General Best Practices in the Concurrency Runtime
This document describes best practices that apply to multiple areas of the Concurrency Runtime.
Sections
This document contains the following sections:
Use Cooperative Synchronization Constructs When Possible
The Concurrency Runtime provides many concurrency-safe constructs that do not require an external synchronization object. For example, the concurrency::concurrent_vector class provides concurrency-safe append and element access operations. Here, concurrency-safe means pointers or iterators are always valid. It's not a guarantee of element initialization, or of a particular traversal order. However, for cases where you require exclusive access to a resource, the runtime provides the concurrency::critical_section, concurrency::reader_writer_lock, and concurrency::event classes. These types behave cooperatively; therefore, the task scheduler can reallocate processing resources to another context as the first task waits for data. When possible, use these synchronization types instead of other synchronization mechanisms, such as those provided by the Windows API, which do not behave cooperatively. For more information about these synchronization types and a code example, see Synchronization Data Structures and Comparing Synchronization Data Structures to the Windows API.
[Top]
Avoid Lengthy Tasks That Do Not Yield
Because the task scheduler behaves cooperatively, it does not provide fairness among tasks. Therefore, a task can prevent other tasks from starting.
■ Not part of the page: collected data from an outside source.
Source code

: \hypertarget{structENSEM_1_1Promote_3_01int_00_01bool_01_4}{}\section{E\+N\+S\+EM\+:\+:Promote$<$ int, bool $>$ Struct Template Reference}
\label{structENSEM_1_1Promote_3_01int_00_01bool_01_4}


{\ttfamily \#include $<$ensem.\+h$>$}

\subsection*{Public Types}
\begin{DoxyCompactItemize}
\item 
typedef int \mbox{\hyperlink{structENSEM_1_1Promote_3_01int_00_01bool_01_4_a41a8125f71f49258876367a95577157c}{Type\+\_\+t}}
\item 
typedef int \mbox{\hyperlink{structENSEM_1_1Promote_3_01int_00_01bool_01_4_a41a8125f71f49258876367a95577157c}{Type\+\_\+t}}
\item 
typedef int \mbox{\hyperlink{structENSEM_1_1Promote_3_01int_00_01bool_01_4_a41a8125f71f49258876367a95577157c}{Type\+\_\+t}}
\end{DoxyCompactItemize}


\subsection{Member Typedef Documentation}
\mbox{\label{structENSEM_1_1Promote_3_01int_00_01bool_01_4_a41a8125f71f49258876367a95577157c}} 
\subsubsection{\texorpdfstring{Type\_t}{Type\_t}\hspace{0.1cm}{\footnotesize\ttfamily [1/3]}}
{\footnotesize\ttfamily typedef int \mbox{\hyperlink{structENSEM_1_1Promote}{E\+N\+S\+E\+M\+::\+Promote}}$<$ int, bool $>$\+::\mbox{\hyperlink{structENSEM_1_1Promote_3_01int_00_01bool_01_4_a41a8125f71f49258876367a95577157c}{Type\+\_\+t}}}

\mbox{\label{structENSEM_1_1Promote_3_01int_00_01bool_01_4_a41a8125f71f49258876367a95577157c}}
Although this is acceptable in some cases, in other cases this can cause deadlock or starvation.
The following example performs more tasks than the number of allocated processing resources. The first task does not yield to the task scheduler and therefore the second task does not start until the first task finishes.
// cooperative-tasks.cpp
// compile with: /EHsc
#include <ppl.h>
#include <iostream>
#include <sstream>
using namespace concurrency;
using namespace std;
// Data that the application passes to lightweight tasks.
struct task_data_t
{
int id; // a unique task identifier.
event e; // signals that the task has finished.
};
// A lightweight task that performs a lengthy operation.
void task(void* data)
{
task_data_t* task_data = reinterpret_cast<task_data_t*>(data);
// Create a large loop that occasionally prints a value to the console.
int i;
for (i = 0; i < 1000000000; ++i)
{
if (i > 0 && (i % 250000000) == 0)
{
wstringstream ss;
ss << task_data->id << L": " << i << endl;
wcout << ss.str();
}
}
wstringstream ss;
ss << task_data->id << L": " << i << endl;
wcout << ss.str();
// Signal to the caller that the thread is finished.
task_data->e.set();
}
int wmain()
{
// For illustration, limit the number of concurrent
// tasks to one.
Scheduler::SetDefaultSchedulerPolicy(SchedulerPolicy(2,
MinConcurrency, 1, MaxConcurrency, 1));
// Schedule two tasks.
task_data_t t1;
t1.id = 0;
CurrentScheduler::ScheduleTask(task, &t1);
task_data_t t2;
t2.id = 1;
CurrentScheduler::ScheduleTask(task, &t2);
// Wait for the tasks to finish.
t1.e.wait();
t2.e.wait();
}
This example produces the following output:
1: 250000000 1: 500000000 1: 750000000 1: 1000000000 2: 250000000 2: 500000000 2: 750000000 2: 1000000000
There are several ways to enable cooperation between the two tasks. One way is to occasionally yield to the task scheduler in a long-running task. The following example modifies the task
function to call the concurrency::Context::Yield method to yield execution to the task scheduler so that another task can run.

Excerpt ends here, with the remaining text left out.